QPTune -A start_stats -S my_host:4816/my_database -v

The invocation results in the following sample output:

Executing : QPTune -U sa -P [unshown] -S jdbc:sybase:Tds:my_host:4816/my_database -A start_stats -M allrows_dss -T 0 -i null -o metrics.xml -f null -c config.xml -l 5 -e elap_avg -d 5,5 -m 5 -n null -v You are now connected to database: my_database [INFO] Config: sp_configure ‘capture missing statistics’, 1 [INFO] Config: sp_configure ‘system table’, 1 [INFO] Config: delete sysstatistics where formatid =110

The ‘-c’ option, when used in the syntax, specifies a configuration file 401, which in the example is “config.xml”, so that the server-level configuration settings are extracted from the <start_stats> section of the configuration file.

The process continues with the running of the chosen database operational logic, e.g., the application, queries, or stored procedure (block 402).

Any missing statistics information for the chosen database operational logic is collected into a specified output file via the “collect_stats” action being invoked (block 404). In an embodiment, the action can be performed immediately or after waiting for some period of time, which allows for the automation of the “start_stats” and “collect_stats” actions, as is well appreciated by those skilled in the art. The operation of the “collect_stats” action results in the retrieval of missing statistics information from the system statistics (e.g., sysstatistics) table for statistics that exceed a specified threshold for a count of missing statistics. Thus, when the statistics for a query have been missed as many times as the threshold value or more, they are collected and exported to an XML file. Consolidation of the missing statistics by the external utility 200 results with a determination of a minimum set of statistics that must be updated.
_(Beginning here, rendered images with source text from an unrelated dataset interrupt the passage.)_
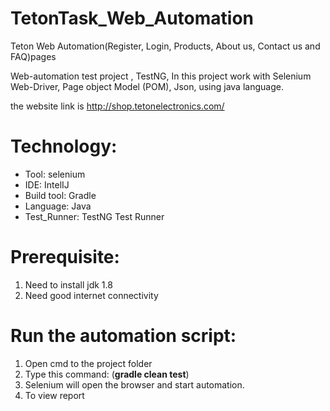 # TetonTask_Web_Automation
Teton Web Automation(Register, Login, Products, About us, Contact us and FAQ)pages

Web-automation test project , TestNG, In this project work with Selenium Web-Driver, Page object Model (POM), Json, using java language.

the website link is http://shop.tetonelectronics.com/

# Technology:
* Tool: selenium
* IDE: IntelIJ
* Build tool: Gradle
* Language: Java
* Test_Runner: TestNG Test Runner

# Prerequisite:
1. Need to install jdk 1.8
2. Need good internet connectivity

# Run the automation script:
1. Open cmd to the project folder
2. Type this command: (**gradle clean test**)
3. Selenium will open the browser and start automation.
4. To view report
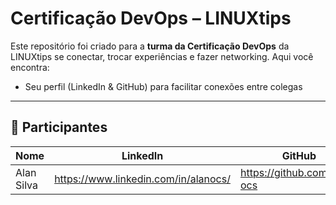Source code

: # Certificação DevOps – LINUXtips

Este repositório foi criado para a **turma da Certificação DevOps** da LINUXtips se conectar, trocar experiências e fazer networking. Aqui você encontra:

- Seu perfil (LinkedIn & GitHub) para facilitar conexões entre colegas  

---

## 👤 Participantes

| Nome         | LinkedIn                                           | GitHub                        |
|--------------|----------------------------------------------------|-------------------------------|
| Alan Silva   | https://www.linkedin.com/in/alanocs/               | https://github.com/Alan-ocs   |



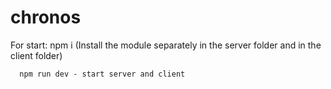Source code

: # chronos

For start:
      npm i (Install the module separately in the server folder and in the client folder)

      npm run dev - start server and client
The specified threshold suitably is indicated via the -m option in the syntax. The -o option in the syntax allows for the indication of the output XML file that holds missing statistics. The output XML from “collect_stats” may then be used as an input to the “fix_stats” and “undo_fix_stats” actions, described below. As an example:

QPTune -A collect_stats -m 1 -o missingstats.xml -v -S my_host:4816/my_database

The following is sample output:

Executing : QPTune -U sa -P [unshown] -S jdbc:sybase:Tds:my_host:4816/my_database -A collect_stats -M allrows_dss -T 0 -i null -o missingstats.xml -f null -c config.xml -l 5 -e elap_avg -d 5,5 -m 1 -n null -v You are now connected to database: my_database Now collecting missing statistics information from sysstatistics on “Fri Sep 26 10:08:06 PDT 2008”. <?xml version=“1.0” encoding=“UTF-8”?> <server url=“jdbc:sybase:Tds:my_host:4816/my_database” file=“missingstats.xml” type=“missing stats” datetime=“Fri Sep 26 10:08:06 PDT 2008”> <missingStat id=“1”> <id>1068527809</id> <stats>employees(age,firstname)</stats> <count>2</count> </missingStat> <missingStat id=“2”> <id>1068527809</id> <stats>employees(lastname)</stats> <count>1</count> </missingStat> <missingStat id=“3”> <id>1068527809</id> <stats>employees(firstname,ID)</stats> <count>1</count> </missingStat> <missingStat id=“4”> <id>1068527809</id> <stats>employees(ID)</stats> <count>1</count> </missingStat> </server> The missing statistics information is written into XML file: missingstats.xml [INFO] End config: sp_configure ‘enable metrics capture’, 0 [INFO] End config: sp_configure ‘abstract plan dump’, 0 [INFO] End config: sp_configure ‘system table’, 0 [INFO] End config: sp_configure ‘capture missing statistics’, 0

Program has restored the data source for metrics collection.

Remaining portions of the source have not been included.